In January 1932, she was admitted to the Peabody Home for Aged and Indigent Women on Pelham Parkway in New York City.

==Death==
She died January 7, 1934, one day short of her 69th birthday. Services were held in Richfield Springs on January 10, 1934, and she was buried alongside her parents in Lake View Cemetery.

==Art and legacy==
Clapsaddle's greatest success was in the development of her artwork into single-faced cards that could be kept as souvenirs or mailed as postcards and she specialized in designing illustrations specifically for that purpose. Artistic designs had become highly prized particularly during the peak of production of the "golden age of souvenir postcards" (1898–1915) for their great marketing possibilities. Clapsaddle is credited with over 3000 designs in the souvenir post card field. More than half of her estimated 3,000 works depict children, often of different races and cultures of the world. Holidays, particularly Halloween, Valentine's Day, and Christmas, are a common theme in her work.

One of her 1910 card designs, Midnight Angel, was chosen by the United States Postal Service for the 1995 traditional Christmas Stamp. Clapsaddle's artwork still appears today in prints and commercial art.

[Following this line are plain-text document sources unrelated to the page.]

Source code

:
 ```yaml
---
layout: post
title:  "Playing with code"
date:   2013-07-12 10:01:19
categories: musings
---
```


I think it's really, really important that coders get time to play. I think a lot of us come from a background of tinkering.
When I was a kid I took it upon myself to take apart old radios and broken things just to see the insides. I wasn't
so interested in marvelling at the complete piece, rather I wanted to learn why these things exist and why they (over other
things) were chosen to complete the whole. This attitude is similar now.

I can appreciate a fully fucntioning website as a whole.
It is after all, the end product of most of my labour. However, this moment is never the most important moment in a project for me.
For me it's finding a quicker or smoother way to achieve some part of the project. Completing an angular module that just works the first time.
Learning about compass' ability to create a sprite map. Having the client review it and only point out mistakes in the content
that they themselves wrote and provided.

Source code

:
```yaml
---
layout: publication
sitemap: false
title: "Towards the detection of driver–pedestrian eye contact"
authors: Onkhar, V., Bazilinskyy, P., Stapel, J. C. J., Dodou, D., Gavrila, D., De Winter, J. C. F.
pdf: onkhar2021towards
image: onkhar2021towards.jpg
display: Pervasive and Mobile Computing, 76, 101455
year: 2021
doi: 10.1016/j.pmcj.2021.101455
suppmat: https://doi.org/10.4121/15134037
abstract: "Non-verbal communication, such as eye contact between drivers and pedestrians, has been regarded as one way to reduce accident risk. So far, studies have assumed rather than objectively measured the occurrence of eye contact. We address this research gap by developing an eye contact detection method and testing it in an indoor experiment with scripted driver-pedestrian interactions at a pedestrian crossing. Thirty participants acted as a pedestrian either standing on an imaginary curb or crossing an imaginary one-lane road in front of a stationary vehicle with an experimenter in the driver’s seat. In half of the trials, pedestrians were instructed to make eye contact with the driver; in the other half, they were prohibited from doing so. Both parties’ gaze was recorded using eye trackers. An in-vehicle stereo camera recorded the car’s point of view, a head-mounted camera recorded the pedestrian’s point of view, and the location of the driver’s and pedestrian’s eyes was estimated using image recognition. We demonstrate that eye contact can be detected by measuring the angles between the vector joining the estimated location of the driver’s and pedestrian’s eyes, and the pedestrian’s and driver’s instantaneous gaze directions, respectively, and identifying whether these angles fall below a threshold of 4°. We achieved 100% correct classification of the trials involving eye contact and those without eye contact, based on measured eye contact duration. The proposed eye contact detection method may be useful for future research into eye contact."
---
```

Some private collectors have amassed more than 1,600 original Clapsaddles, as her souvenir postcards are commonly known. The original cards have appeared in local and state trade shows for years and many websites have large numbers available where the number varies from 900 to 1,000 cards are offered surpassing the numbers available for other artists of similar work. "Original" single-faced cards are sought after by collectors, as well as her signed "mechanical" cards. A long-time collector, Elizabeth Austin, created a "checklist" of Clapsaddle's souvenir postcards for other collectors so they can identify the ones they do not have. The late Ellen Budd expanded on the list with many missing cards and has published them as a reference work.

==Bibliography==
- Halloween Postcard Book—by Ellen Clapsaddle and others, Applewood Books; 10pp., 2004.
- Ellen H. Clapsaddle Signed Post Cards: An Illustrated Reference Guide, Ellen H. Budd, EH Budd; 194pp., 1989.
- The Official Guide to Flea Market Prices, 2nd edition, Harry Rinker, House of Collectibles; 512pp., 2004.
- Death Makes a Holiday: A Cultural History of Halloween, David J. Skal, 256pp., 2002.